What lines of the listing below contain the word "Integer"? Copy each of them out.

※

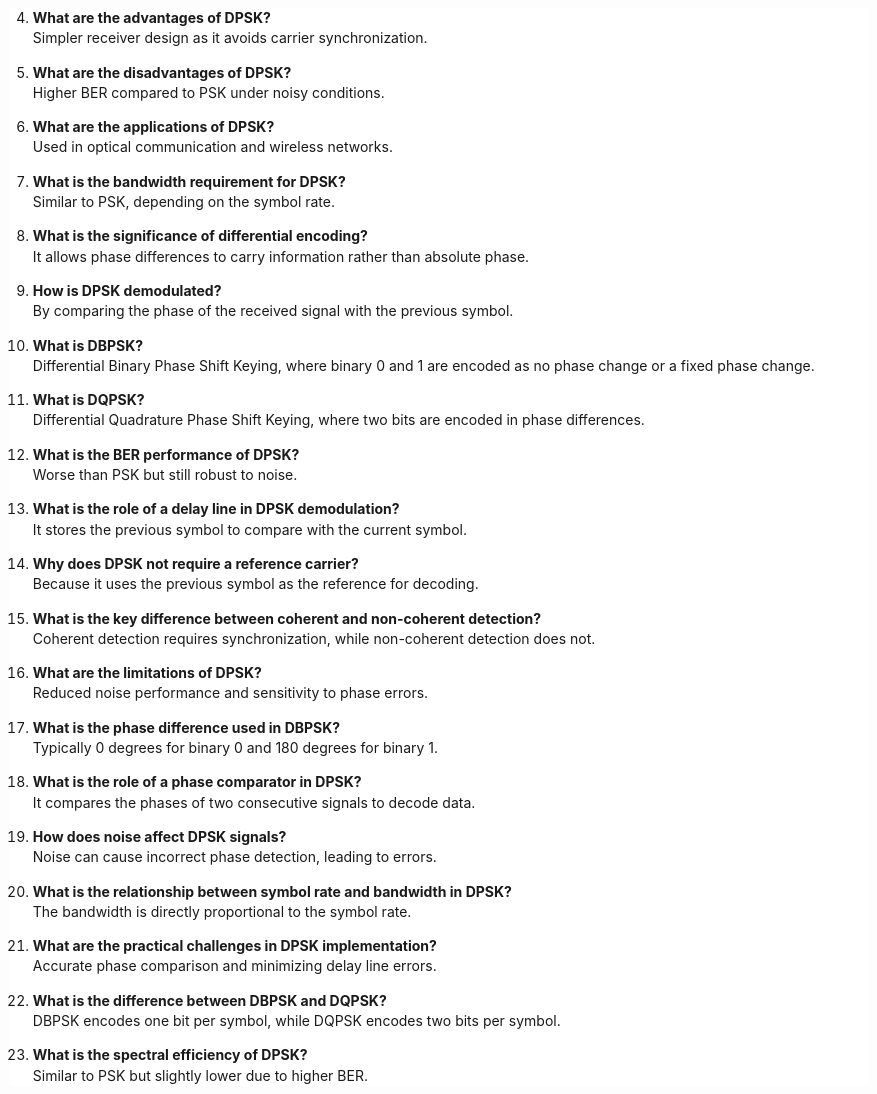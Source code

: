 4. **What are the advantages of DPSK?**  
Simpler receiver design as it avoids carrier synchronization.

5. **What are the disadvantages of DPSK?**  
Higher BER compared to PSK under noisy conditions.

6. **What are the applications of DPSK?**  
Used in optical communication and wireless networks.

7. **What is the bandwidth requirement for DPSK?**  
Similar to PSK, depending on the symbol rate.

8. **What is the significance of differential encoding?**  
It allows phase differences to carry information rather than absolute phase.

9. **How is DPSK demodulated?**  
By comparing the phase of the received signal with the previous symbol.

10. **What is DBPSK?**  
Differential Binary Phase Shift Keying, where binary 0 and 1 are encoded as no phase change or a fixed phase change.

11. **What is DQPSK?**  
Differential Quadrature Phase Shift Keying, where two bits are encoded in phase differences.

12. **What is the BER performance of DPSK?**  
Worse than PSK but still robust to noise.

13. **What is the role of a delay line in DPSK demodulation?**  
It stores the previous symbol to compare with the current symbol.

14. **Why does DPSK not require a reference carrier?**  
Because it uses the previous symbol as the reference for decoding.

15. **What is the key difference between coherent and non-coherent detection?**  
Coherent detection requires synchronization, while non-coherent detection does not.

16. **What are the limitations of DPSK?**  
Reduced noise performance and sensitivity to phase errors.

17. **What is the phase difference used in DBPSK?**  
Typically 0 degrees for binary 0 and 180 degrees for binary 1.

18. **What is the role of a phase comparator in DPSK?**  
It compares the phases of two consecutive signals to decode data.

19. **How does noise affect DPSK signals?**  
Noise can cause incorrect phase detection, leading to errors.

20. **What is the relationship between symbol rate and bandwidth in DPSK?**  
The bandwidth is directly proportional to the symbol rate.

21. **What are the practical challenges in DPSK implementation?**  
Accurate phase comparison and minimizing delay line errors.

22. **What is the difference between DBPSK and DQPSK?**  
DBPSK encodes one bit per symbol, while DQPSK encodes two bits per symbol.

23. **What is the spectral efficiency of DPSK?**  
Similar to PSK but slightly lower due to higher BER.
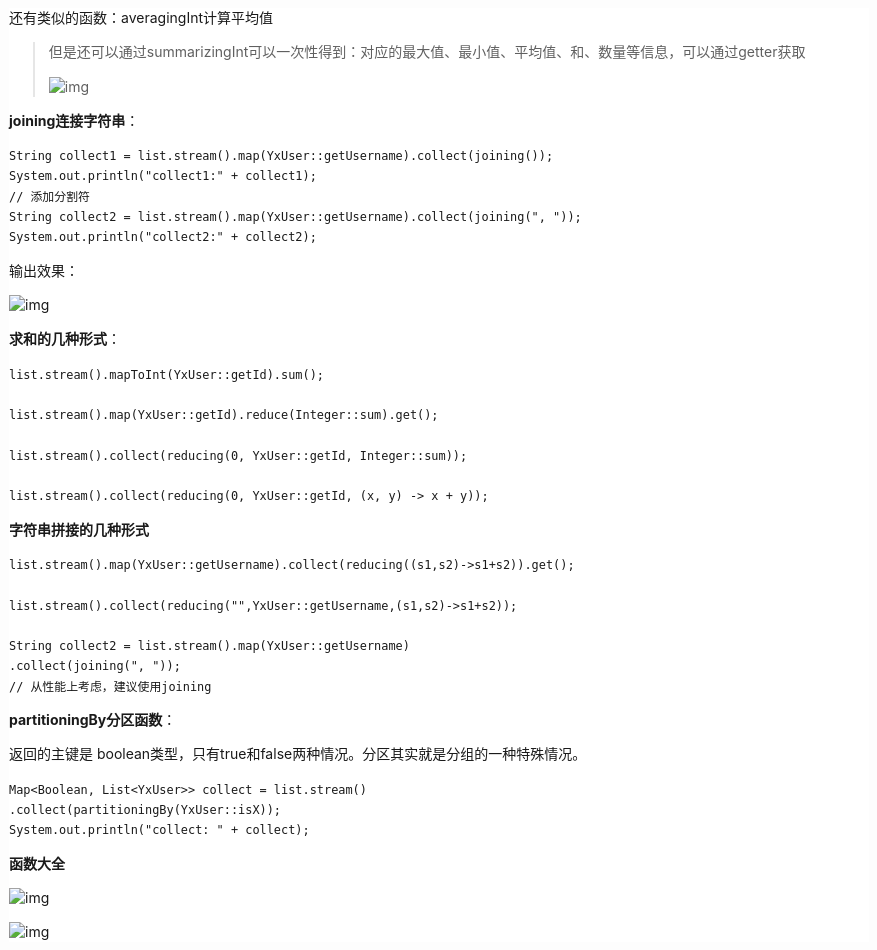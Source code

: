 还有类似的函数：averagingInt计算平均值
> 但是还可以通过summarizingInt可以一次性得到：对应的最大值、最小值、平均值、和、数量等信息，可以通过getter获取
>
> ![img](D:/%E4%B8%AD%E6%96%87%E5%AE%89%E8%A3%85%E8%B7%AF%E5%BE%84/%E6%9C%89%E9%81%93%E4%BA%91%E7%AC%94%E8%AE%B0/%E7%AC%94%E8%AE%B0%E4%BF%9D%E5%AD%98%E5%9C%B0%E5%9D%80/qq031651CFD1211506605F887E77625509/b61778caa98d4ec2ac87b038a02952c6/clipboard.png)

**joining连接字符串**：
```
String collect1 = list.stream().map(YxUser::getUsername).collect(joining());
System.out.println("collect1:" + collect1);
// 添加分割符
String collect2 = list.stream().map(YxUser::getUsername).collect(joining(", "));
System.out.println("collect2:" + collect2);
```

输出效果：

![img](D:/%E4%B8%AD%E6%96%87%E5%AE%89%E8%A3%85%E8%B7%AF%E5%BE%84/%E6%9C%89%E9%81%93%E4%BA%91%E7%AC%94%E8%AE%B0/%E7%AC%94%E8%AE%B0%E4%BF%9D%E5%AD%98%E5%9C%B0%E5%9D%80/qq031651CFD1211506605F887E77625509/879f3bdfcfa946c28ccc0ce2e79537b5/clipboard.png)

**求和的几种形式**：
```
list.stream().mapToInt(YxUser::getId).sum();

list.stream().map(YxUser::getId).reduce(Integer::sum).get();

list.stream().collect(reducing(0, YxUser::getId, Integer::sum));

list.stream().collect(reducing(0, YxUser::getId, (x, y) -> x + y));
```

**字符串拼接的几种形式**
```
list.stream().map(YxUser::getUsername).collect(reducing((s1,s2)->s1+s2)).get();

list.stream().collect(reducing("",YxUser::getUsername,(s1,s2)->s1+s2));

String collect2 = list.stream().map(YxUser::getUsername)
.collect(joining(", "));
// 从性能上考虑，建议使用joining
```


**partitioningBy分区函数**：

返回的主键是 boolean类型，只有true和false两种情况。分区其实就是分组的一种特殊情况。
```
Map<Boolean, List<YxUser>> collect = list.stream()
.collect(partitioningBy(YxUser::isX));
System.out.println("collect: " + collect);
```

**函数大全**

![img](D:/%E4%B8%AD%E6%96%87%E5%AE%89%E8%A3%85%E8%B7%AF%E5%BE%84/%E6%9C%89%E9%81%93%E4%BA%91%E7%AC%94%E8%AE%B0/%E7%AC%94%E8%AE%B0%E4%BF%9D%E5%AD%98%E5%9C%B0%E5%9D%80/qq031651CFD1211506605F887E77625509/f13a96d528824eadb1c397b425941275/clipboard.png)

![img](D:/%E4%B8%AD%E6%96%87%E5%AE%89%E8%A3%85%E8%B7%AF%E5%BE%84/%E6%9C%89%E9%81%93%E4%BA%91%E7%AC%94%E8%AE%B0/%E7%AC%94%E8%AE%B0%E4%BF%9D%E5%AD%98%E5%9C%B0%E5%9D%80/qq031651CFD1211506605F887E77625509/e8c4b005d5154eb29ee921e24f67db3b/clipboard.png)

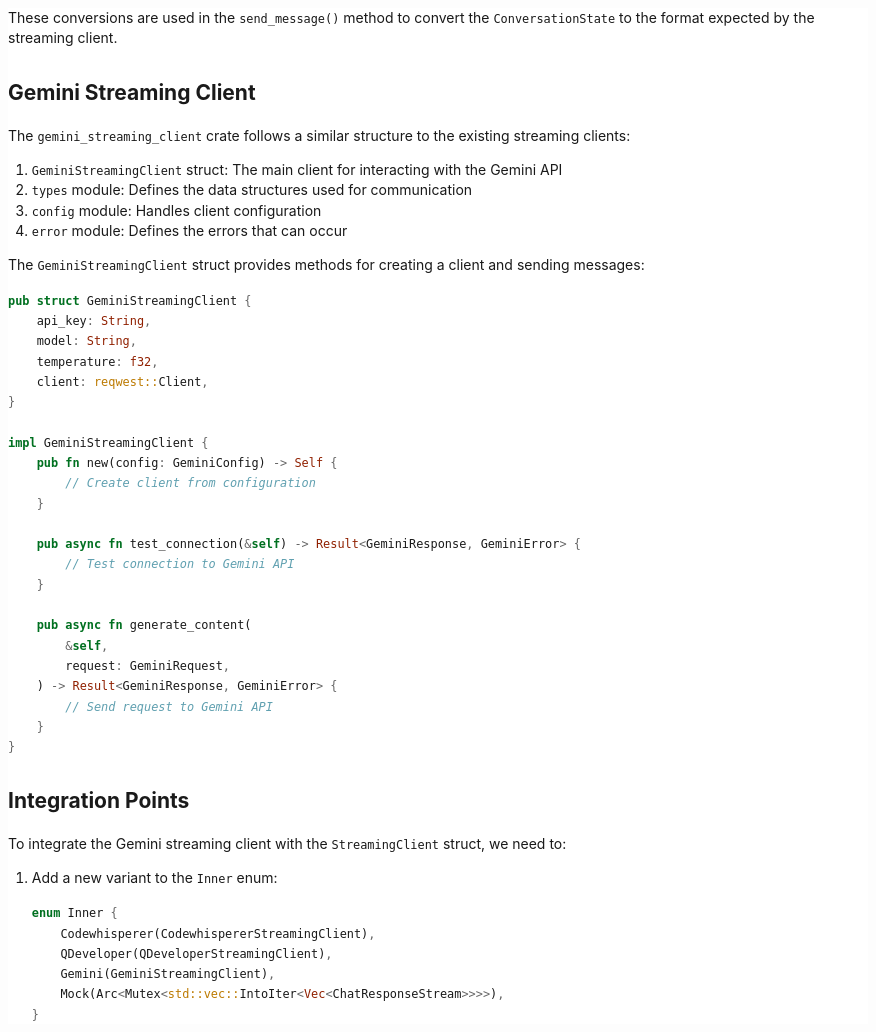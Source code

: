 These conversions are used in the `send_message()` method to convert the `ConversationState` to the format expected by the streaming client.

## Gemini Streaming Client

The `gemini_streaming_client` crate follows a similar structure to the existing streaming clients:

1. `GeminiStreamingClient` struct: The main client for interacting with the Gemini API
2. `types` module: Defines the data structures used for communication
3. `config` module: Handles client configuration
4. `error` module: Defines the errors that can occur

The `GeminiStreamingClient` struct provides methods for creating a client and sending messages:

```rust
pub struct GeminiStreamingClient {
    api_key: String,
    model: String,
    temperature: f32,
    client: reqwest::Client,
}

impl GeminiStreamingClient {
    pub fn new(config: GeminiConfig) -> Self {
        // Create client from configuration
    }

    pub async fn test_connection(&self) -> Result<GeminiResponse, GeminiError> {
        // Test connection to Gemini API
    }

    pub async fn generate_content(
        &self,
        request: GeminiRequest,
    ) -> Result<GeminiResponse, GeminiError> {
        // Send request to Gemini API
    }
}
```

## Integration Points

To integrate the Gemini streaming client with the `StreamingClient` struct, we need to:

1. Add a new variant to the `Inner` enum:
   ```rust
   enum Inner {
       Codewhisperer(CodewhispererStreamingClient),
       QDeveloper(QDeveloperStreamingClient),
       Gemini(GeminiStreamingClient),
       Mock(Arc<Mutex<std::vec::IntoIter<Vec<ChatResponseStream>>>>),
   }
   ```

※

■ **Answer box**:
list.stream().map(YxUser::getId).reduce(Integer::sum).get();
list.stream().collect(reducing(0, YxUser::getId, Integer::sum));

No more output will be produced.